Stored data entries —
>>>

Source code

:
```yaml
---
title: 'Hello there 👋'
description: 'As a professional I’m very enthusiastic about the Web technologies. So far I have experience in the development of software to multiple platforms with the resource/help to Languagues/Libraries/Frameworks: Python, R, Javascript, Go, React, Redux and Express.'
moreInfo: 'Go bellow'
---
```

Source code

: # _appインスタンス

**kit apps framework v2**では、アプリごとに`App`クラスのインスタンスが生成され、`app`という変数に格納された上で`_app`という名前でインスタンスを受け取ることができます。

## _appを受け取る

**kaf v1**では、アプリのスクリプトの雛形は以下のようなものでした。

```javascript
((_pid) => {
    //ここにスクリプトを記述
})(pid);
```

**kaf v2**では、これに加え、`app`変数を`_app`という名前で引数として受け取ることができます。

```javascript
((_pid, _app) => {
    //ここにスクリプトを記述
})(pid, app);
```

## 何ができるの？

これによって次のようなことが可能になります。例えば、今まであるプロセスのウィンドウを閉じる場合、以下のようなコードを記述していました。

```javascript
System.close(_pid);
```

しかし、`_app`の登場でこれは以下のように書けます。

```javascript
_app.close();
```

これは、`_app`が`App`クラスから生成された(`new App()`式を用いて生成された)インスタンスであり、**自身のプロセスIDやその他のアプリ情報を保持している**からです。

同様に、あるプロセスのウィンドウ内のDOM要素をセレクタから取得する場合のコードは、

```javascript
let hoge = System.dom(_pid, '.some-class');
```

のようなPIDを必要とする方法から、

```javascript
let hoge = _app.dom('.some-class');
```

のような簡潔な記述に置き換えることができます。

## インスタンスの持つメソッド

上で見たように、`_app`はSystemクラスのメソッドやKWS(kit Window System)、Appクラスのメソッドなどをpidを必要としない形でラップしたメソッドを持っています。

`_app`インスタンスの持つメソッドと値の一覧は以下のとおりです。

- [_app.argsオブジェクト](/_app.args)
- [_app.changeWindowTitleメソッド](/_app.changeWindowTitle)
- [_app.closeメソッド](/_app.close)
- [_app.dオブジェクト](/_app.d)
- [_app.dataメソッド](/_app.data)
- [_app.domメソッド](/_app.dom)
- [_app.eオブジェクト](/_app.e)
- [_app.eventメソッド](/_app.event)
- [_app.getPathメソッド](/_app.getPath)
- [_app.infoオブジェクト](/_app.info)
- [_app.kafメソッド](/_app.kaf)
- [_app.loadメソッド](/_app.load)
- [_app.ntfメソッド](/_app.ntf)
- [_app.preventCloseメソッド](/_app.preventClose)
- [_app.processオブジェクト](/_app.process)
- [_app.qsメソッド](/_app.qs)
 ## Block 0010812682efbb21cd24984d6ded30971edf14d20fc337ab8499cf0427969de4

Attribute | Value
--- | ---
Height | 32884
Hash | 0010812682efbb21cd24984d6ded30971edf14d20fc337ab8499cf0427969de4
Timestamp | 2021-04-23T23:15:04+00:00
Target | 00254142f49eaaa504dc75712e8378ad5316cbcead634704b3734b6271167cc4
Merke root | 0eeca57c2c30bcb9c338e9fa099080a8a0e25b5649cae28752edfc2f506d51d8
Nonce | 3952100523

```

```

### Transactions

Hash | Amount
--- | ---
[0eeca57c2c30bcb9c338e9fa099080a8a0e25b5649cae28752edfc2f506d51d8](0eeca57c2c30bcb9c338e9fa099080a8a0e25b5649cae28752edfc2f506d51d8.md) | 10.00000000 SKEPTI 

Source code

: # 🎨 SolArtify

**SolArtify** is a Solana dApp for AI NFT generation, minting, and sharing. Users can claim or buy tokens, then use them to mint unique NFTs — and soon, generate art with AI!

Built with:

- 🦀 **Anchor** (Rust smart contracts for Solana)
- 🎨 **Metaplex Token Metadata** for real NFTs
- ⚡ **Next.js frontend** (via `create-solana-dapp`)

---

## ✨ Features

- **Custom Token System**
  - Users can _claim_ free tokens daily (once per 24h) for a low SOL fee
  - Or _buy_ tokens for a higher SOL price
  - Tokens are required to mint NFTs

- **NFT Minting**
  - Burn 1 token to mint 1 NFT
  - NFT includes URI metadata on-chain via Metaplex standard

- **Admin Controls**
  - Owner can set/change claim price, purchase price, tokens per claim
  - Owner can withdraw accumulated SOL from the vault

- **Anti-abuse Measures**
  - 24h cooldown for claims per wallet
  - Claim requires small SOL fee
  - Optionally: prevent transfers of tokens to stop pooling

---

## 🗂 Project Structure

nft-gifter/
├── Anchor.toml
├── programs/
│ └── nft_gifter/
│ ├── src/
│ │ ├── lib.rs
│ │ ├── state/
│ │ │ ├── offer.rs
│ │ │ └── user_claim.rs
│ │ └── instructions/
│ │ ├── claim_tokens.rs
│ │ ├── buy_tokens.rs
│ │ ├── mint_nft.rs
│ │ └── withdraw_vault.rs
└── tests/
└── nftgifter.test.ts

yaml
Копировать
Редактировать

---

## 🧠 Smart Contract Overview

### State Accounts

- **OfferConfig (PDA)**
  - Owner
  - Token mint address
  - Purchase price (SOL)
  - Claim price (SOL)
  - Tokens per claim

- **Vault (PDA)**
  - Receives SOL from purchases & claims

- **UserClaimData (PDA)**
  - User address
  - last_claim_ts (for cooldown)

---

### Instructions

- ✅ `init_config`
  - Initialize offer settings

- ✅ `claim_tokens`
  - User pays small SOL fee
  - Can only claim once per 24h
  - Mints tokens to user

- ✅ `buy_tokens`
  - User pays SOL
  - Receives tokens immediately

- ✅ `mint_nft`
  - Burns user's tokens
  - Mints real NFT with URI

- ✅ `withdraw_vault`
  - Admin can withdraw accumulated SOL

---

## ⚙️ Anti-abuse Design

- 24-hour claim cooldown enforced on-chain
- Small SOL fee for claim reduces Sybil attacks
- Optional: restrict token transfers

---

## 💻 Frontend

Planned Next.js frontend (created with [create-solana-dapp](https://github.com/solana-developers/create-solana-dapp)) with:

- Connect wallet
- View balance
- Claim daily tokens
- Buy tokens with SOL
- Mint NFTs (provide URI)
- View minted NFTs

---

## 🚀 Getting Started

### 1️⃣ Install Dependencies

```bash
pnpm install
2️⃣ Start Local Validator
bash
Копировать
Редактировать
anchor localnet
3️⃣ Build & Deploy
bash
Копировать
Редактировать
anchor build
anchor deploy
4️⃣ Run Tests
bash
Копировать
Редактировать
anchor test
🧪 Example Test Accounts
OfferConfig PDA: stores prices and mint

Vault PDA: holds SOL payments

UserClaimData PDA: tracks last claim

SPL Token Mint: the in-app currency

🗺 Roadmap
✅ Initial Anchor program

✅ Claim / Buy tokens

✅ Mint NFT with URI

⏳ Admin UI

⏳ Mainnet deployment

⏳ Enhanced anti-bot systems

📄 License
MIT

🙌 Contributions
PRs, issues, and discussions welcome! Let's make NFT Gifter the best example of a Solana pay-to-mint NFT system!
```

<<<

PROBLEM REQUIREMENTS — Search the records for the string "Receives", and copy every line that holds it.

EXERCISE SOLUTION —
  - Receives SOL from purchases & claims
  - Receives tokens immediately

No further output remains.